Security should not underestimate the value of debriefing after a real or practiced exercise. Debriefing, whether formal or informal, creates a dialogue through which staff can formulate strategies for how they might respond more effectively in future events. Debriefing also builds confidence between administrators and teachers, which helps to reduce stress.
Staff members should be encouraged to share problems or thoughts on how to improve the emergency response. As soon as a drill or event is over, the principal should send out an e-mail asking for comments. For nonroutine exercises, such as lockdown drills, the e-mail should go out that afternoon and a meeting of teachers, staff, and administrators should be held within 48 hours to discuss the event. For an intruder drill, debriefing should occur within 24 hours.
The feedback received during these sessions is crucial for use in future drills and actual incidents. For example, during one intruder event, a school neglected to make provisions for students to go to the bathroom should the need arise. The situation lasted for several hours, and the issue became critical. Because of this feedback, the school devised a solution. Once an event has begun, a teacher should use the intercom to contact the office. An administrator will escort the student to the restroom if it is safe to do so. A procedure was developed to manage student needs within the classroom during a real incident when travel outside the classroom might not be possible due to safety concerns.
The debriefing process is also critical after an actual incident. For example, one high school was ordered to evacuate after a nearby gas main break. As per the plan, teachers moved students to the gym, the farthest point away from the break, and planned to shelter in place.

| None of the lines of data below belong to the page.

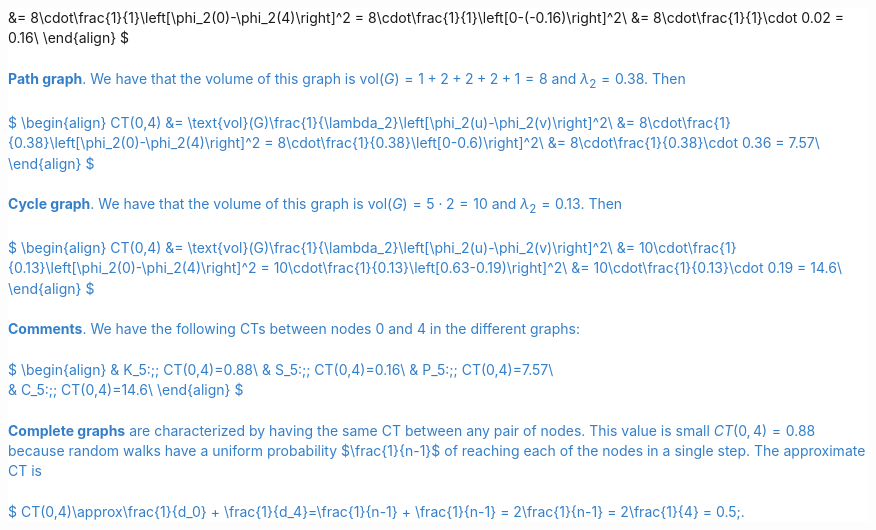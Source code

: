 &= 8\cdot\frac{1}{1}\left[\phi_2(0)-\phi_2(4)\right]^2 = 8\cdot\frac{1}{1}\left[0-(-0.16)\right]^2\\
&= 8\cdot\frac{1}{1}\cdot 0.02 = 0.16\\
\end{align}
$
</span>
<br><br>
<span style="color:#347fc9">
**Path graph**. We have that the volume of this graph is $\text{vol}(G)=1 + 2 + 2 + 2 + 1 = 8$ and $\lambda_2=0.38$. Then 
</span>
<br></br>
<span style="color:#347fc9">
$
\begin{align}
CT(0,4) &= \text{vol}(G)\frac{1}{\lambda_2}\left[\phi_2(u)-\phi_2(v)\right]^2\\ 
&= 8\cdot\frac{1}{0.38}\left[\phi_2(0)-\phi_2(4)\right]^2 = 8\cdot\frac{1}{0.38}\left[0-0.6)\right]^2\\
&= 8\cdot\frac{1}{0.38}\cdot 0.36 = 7.57\\
\end{align}
$
</span>
<br></br>
<span style="color:#347fc9">
**Cycle graph**. We have that the volume of this graph is $\text{vol}(G)=5\cdot 2 = 10$ and $\lambda_2=0.13$. Then 
</span>
<br></br>
<span style="color:#347fc9">
$
\begin{align}
CT(0,4) &= \text{vol}(G)\frac{1}{\lambda_2}\left[\phi_2(u)-\phi_2(v)\right]^2\\ 
&= 10\cdot\frac{1}{0.13}\left[\phi_2(0)-\phi_2(4)\right]^2 = 10\cdot\frac{1}{0.13}\left[0.63-0.19)\right]^2\\
&= 10\cdot\frac{1}{0.13}\cdot 0.19 = 14.6\\
\end{align}
$
</span>
<br></br>
<span style="color:#347fc9">
**Comments**. We have the following CTs between nodes $0$ and $4$ in the different graphs:
</span>
<br></br>
<span style="color:#347fc9">
$
\begin{align}
  & K_5:\;\; CT(0,4)=0.88\\
  & S_5:\;\; CT(0,4)=0.16\\
  & P_5:\;\; CT(0,4)=7.57\\  
  & C_5:\;\; CT(0,4)=14.6\\
\end{align}
$
</span>
<br></br>
<span style="color:#347fc9">
**Complete graphs** are characterized by having the same CT between any pair of nodes. This value is small $CT(0,4)=0.88$ because random walks have a uniform probability $\frac{1}{n-1}$ of reaching each of the nodes in a single step. The approximate CT is
</span>
<br></br>
<span style="color:#347fc9">
$
CT(0,4)\approx\frac{1}{d_0} + \frac{1}{d_4}=\frac{1}{n-1} + \frac{1}{n-1} = 2\frac{1}{n-1} = 2\frac{1}{4} = 0.5\;.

When students got to the gym, however, no one had pulled the bleachers out, so hundreds of students were pouring into the gym with no place to sit, making taking attendance difficult. Administrators altered the plan for sheltering in place to include a check by custodians to ensure that the bleachers are pulled out. Teachers were instructed to have students sit in their assigned seats for assemblies, making it easier to account for each student’s presence.

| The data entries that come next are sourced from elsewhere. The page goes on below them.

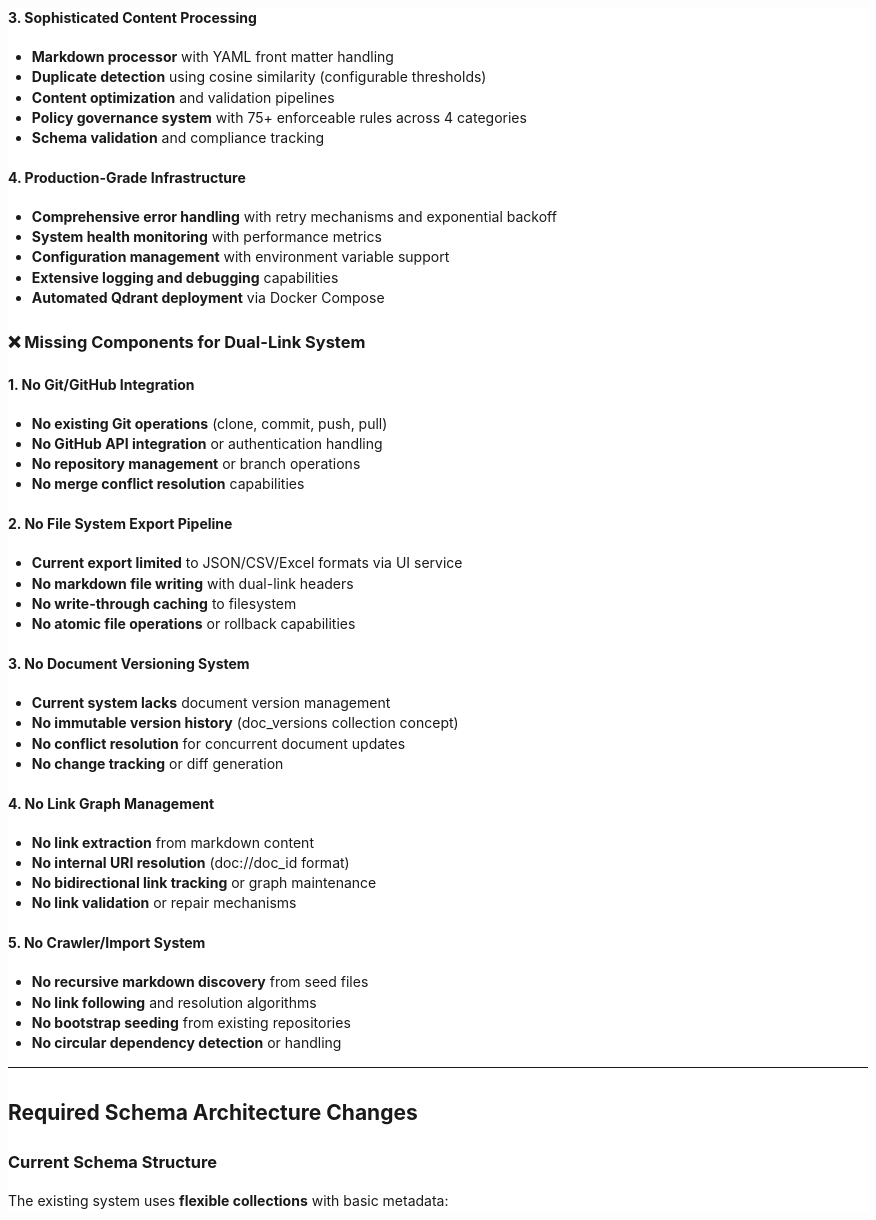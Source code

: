 #### 3. Sophisticated Content Processing
- **Markdown processor** with YAML front matter handling
- **Duplicate detection** using cosine similarity (configurable thresholds)
- **Content optimization** and validation pipelines
- **Policy governance system** with 75+ enforceable rules across 4 categories
- **Schema validation** and compliance tracking

#### 4. Production-Grade Infrastructure
- **Comprehensive error handling** with retry mechanisms and exponential backoff
- **System health monitoring** with performance metrics
- **Configuration management** with environment variable support
- **Extensive logging and debugging** capabilities
- **Automated Qdrant deployment** via Docker Compose

### ❌ Missing Components for Dual-Link System

#### 1. No Git/GitHub Integration
- **No existing Git operations** (clone, commit, push, pull)
- **No GitHub API integration** or authentication handling
- **No repository management** or branch operations
- **No merge conflict resolution** capabilities

#### 2. No File System Export Pipeline
- **Current export limited** to JSON/CSV/Excel formats via UI service
- **No markdown file writing** with dual-link headers
- **No write-through caching** to filesystem
- **No atomic file operations** or rollback capabilities

#### 3. No Document Versioning System
- **Current system lacks** document version management
- **No immutable version history** (doc_versions collection concept)
- **No conflict resolution** for concurrent document updates
- **No change tracking** or diff generation

#### 4. No Link Graph Management
- **No link extraction** from markdown content
- **No internal URI resolution** (doc://doc_id format)
- **No bidirectional link tracking** or graph maintenance
- **No link validation** or repair mechanisms

#### 5. No Crawler/Import System
- **No recursive markdown discovery** from seed files
- **No link following** and resolution algorithms
- **No bootstrap seeding** from existing repositories
- **No circular dependency detection** or handling

---

## Required Schema Architecture Changes

### Current Schema Structure
The existing system uses **flexible collections** with basic metadata:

After serious events that result in injury or death, the debriefing process must involve school counselors. The meeting should include an assessment of how the administrators and teachers are handling the aftermath of the crisis. Counselors should be tasked with bringing in additional resources if needed.
Counselors are also charged with communicating with students and determining how well they are coping. A report on this aspect of the aftermath should be given to administrators during the debriefing. The report should include recommendations regarding the next steps, such as plans for attending funerals or other memorial events.
For individuals in the education sector, or any occupation that rarely experiences extreme stress, understanding how stress affects one’s response is important. Compensating through planning, practice, and debriefing is critical to ensuring a positive outcome.
Dennis Lewis is the cofounder of Edu-Safe in Springfield, Missouri. Edu-Safe is an advisory and training organization established to assist school administrators and others with the task of providing safe schools. Lewis has more than 30 years of experience in working to provide safe schools and communities, including 17 years as the director of school public safety for a large urban school district.
Judy Brunner is cofounder of Edu-Safe and is clinical faculty at Missouri State University.